Learn the secrets of Cucina Povera.

If you’re a fan of Italian food, you’ve probably noticed a trend over the last few years towards exceedingly simple dishes like cacio e pepe - Roman cheese and pepper pasta - that have been slowly but surely infiltrating menus everywhere.

This rustic, minimalistic style of cooking is known in Italy as cucina povera, literally translating to “poor kitchen.” Coined in reference to the humble economic conditions and limited ingredients that cooks at the time had to work with, cucina povera cooking has become a source of renewed inspiration lately for professional and amateur chefs alike.

Like all good Italian should be, it’s simple and unpretentious, and largely lets the ingredients speak for themselves. When said ingredients have to be acquired on a budget, however, cucina povera incorporates techniques to lengthen and strengthen the flavours of what’s on offer. Cacio e pepe takes two ingredients that might sound like they barely constitute a seasoning, Pecorino Romano cheese and black pepper, and develops them into a sauce that constitutes a complete and astoundingly flavourful dish. Pasta ca ‘muddhica, or pasta with poor man’s parmesan (breadcrumbs) for when even cheese is too hard to come by, is an ingenious repurposing of stale bread and pantry staples to create a substitute that is delicious in its own right.

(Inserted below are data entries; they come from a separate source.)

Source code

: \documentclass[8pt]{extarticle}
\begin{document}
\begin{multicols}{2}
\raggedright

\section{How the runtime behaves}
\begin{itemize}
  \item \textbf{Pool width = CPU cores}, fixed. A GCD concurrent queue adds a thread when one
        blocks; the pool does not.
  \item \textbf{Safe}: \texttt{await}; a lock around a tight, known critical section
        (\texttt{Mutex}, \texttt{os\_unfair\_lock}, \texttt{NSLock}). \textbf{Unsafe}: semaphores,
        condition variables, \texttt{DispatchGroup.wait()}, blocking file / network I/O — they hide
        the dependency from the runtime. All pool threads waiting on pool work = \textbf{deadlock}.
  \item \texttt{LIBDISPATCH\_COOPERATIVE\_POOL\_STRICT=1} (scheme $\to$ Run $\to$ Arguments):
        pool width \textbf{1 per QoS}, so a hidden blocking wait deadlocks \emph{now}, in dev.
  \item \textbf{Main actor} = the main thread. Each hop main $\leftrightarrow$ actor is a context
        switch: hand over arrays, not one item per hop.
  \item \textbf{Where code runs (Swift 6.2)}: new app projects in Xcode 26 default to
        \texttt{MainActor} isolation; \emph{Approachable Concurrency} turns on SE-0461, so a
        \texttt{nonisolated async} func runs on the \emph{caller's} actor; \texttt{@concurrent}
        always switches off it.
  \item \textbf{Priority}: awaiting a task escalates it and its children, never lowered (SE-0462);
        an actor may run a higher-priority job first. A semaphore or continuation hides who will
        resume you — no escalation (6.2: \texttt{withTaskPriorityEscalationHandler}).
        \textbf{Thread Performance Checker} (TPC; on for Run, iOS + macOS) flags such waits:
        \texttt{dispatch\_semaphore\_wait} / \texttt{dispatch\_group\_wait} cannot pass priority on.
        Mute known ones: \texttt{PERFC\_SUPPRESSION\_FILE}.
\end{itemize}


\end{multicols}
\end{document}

These kinds of clever techniques to extract flavour from the accessible make cucina povera cooking especially relevant at this moment in time. Life during COVID has seen a lot of restaurants, diners and home chefs alike tightening their belts and consequently the amount they spend on ingredients. While perhaps not quite as dramatic as the tough times that the dishes originated from, a move away from luxuriance to something more humble is one that feels right for many in the current climate. We might not be subsisting on a minestra soup made from foraged dandelions just yet, but it’s nice to have options.

Where food concerns are less financial and more ethical, cucina povera can be very accomodating also. Those who maintain vegetarian or vegan diets will often be pleased to find recipes that are entirely meat-free as intended, with meat being largely a luxury when many of these traditional recipes were created. Vegan chefs take note: frying pasta instead of boiling gives it a meaty, satisfying flavour that can fool dedicated carnivores.

So too will those looking to simply leave less of an ecological impact in general find it appealing; when there is little call for fresh produce and most components can be found dried in the pantry, like pasta e fagioli or puttanesca, the amount of ecological footprint is minimised, not to mention the literal one.

But really, it doesn’t take a lot of analysis to understand why cucina povera style food is still seeing continued popularity - it’s about accessibility, taking readily available ingredients that everyone can afford and turning them into self sufficient dishes that can be prepared by anyone, sometimes even letting us taste those ingredients in a new way. What’s not to like about that?